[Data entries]
= = = =
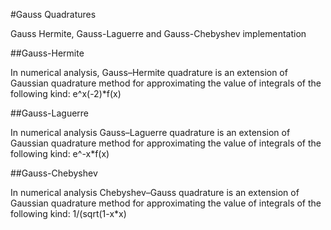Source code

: #Gauss Quadratures

Gauss Hermite, Gauss-Laguerre and Gauss-Chebyshev implementation

##Gauss-Hermite

In numerical analysis, Gauss–Hermite quadrature is an extension of Gaussian quadrature method for approximating the value of integrals of the following kind: e^x(-2)*f(x)

##Gauss-Laguerre

In numerical analysis Gauss–Laguerre quadrature is an extension of Gaussian quadrature method for approximating the value of integrals of the following kind: e^-x*f(x)

##Gauss-Chebyshev

In numerical analysis Chebyshev–Gauss quadrature is an extension of Gaussian quadrature method for approximating the value of integrals of the following kind: 1/(sqrt(1-x*x)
= = = =
◆ What is expected:
Filter the entries down to the lines that hold "analysis". Copy those lines.

◆ Exercise solution:
In numerical analysis, Gauss–Hermite quadrature is an extension of Gaussian quadrature method for approximating the value of integrals of the following kind: e^x(-2)*f(x)
In numerical analysis Gauss–Laguerre quadrature is an extension of Gaussian quadrature method for approximating the value of integrals of the following kind: e^-x*f(x)
In numerical analysis Chebyshev–Gauss quadrature is an extension of Gaussian quadrature method for approximating the value of integrals of the following kind: 1/(sqrt(1-x*x)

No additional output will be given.